>>>

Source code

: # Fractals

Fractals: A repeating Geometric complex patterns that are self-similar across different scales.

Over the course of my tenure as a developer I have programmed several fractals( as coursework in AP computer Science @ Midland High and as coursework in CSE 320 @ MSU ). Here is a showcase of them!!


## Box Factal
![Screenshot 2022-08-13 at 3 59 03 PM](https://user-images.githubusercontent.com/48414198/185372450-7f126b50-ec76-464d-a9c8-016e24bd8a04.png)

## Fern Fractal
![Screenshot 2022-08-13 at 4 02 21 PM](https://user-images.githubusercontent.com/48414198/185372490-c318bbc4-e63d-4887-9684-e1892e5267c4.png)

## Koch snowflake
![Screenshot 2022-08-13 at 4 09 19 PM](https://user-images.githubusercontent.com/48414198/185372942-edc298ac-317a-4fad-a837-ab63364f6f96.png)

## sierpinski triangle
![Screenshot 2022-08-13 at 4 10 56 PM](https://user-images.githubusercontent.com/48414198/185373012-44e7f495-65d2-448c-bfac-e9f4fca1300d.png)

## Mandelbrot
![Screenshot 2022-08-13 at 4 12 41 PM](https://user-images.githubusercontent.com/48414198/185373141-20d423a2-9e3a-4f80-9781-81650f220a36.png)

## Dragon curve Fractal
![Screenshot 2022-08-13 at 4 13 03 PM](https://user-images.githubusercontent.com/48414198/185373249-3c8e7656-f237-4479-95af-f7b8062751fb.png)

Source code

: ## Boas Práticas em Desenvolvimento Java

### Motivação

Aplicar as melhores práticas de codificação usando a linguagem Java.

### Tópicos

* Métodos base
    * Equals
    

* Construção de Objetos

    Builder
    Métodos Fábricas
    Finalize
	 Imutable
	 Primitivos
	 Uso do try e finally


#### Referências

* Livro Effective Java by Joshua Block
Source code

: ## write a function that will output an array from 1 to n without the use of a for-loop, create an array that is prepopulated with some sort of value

<<<
>>>

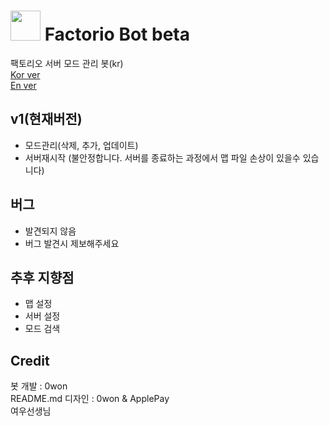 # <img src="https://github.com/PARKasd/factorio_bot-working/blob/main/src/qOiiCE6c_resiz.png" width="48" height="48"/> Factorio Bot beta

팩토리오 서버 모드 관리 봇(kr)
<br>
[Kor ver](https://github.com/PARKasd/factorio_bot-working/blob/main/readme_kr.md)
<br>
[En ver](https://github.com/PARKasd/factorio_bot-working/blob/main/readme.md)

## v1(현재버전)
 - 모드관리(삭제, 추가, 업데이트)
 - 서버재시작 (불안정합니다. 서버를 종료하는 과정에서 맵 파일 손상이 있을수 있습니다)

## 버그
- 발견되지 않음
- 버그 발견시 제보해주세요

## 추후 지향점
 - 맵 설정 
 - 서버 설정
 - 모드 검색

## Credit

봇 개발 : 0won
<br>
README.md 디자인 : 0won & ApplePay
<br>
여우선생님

<<<

→ PROBLEM
Within the material above, the line with "2022-08-13 at 4 02" opens the range and the line with "## Dragon curve Fractal" closes it; reproduce that range word for word.

→ RESULT
![Screenshot 2022-08-13 at 4 02 21 PM](https://user-images.githubusercontent.com/48414198/185372490-c318bbc4-e63d-4887-9684-e1892e5267c4.png)

## Koch snowflake
![Screenshot 2022-08-13 at 4 09 19 PM](https://user-images.githubusercontent.com/48414198/185372942-edc298ac-317a-4fad-a837-ab63364f6f96.png)

## sierpinski triangle
![Screenshot 2022-08-13 at 4 10 56 PM](https://user-images.githubusercontent.com/48414198/185373012-44e7f495-65d2-448c-bfac-e9f4fca1300d.png)

## Mandelbrot
![Screenshot 2022-08-13 at 4 12 41 PM](https://user-images.githubusercontent.com/48414198/185373141-20d423a2-9e3a-4f80-9781-81650f220a36.png)

## Dragon curve Fractal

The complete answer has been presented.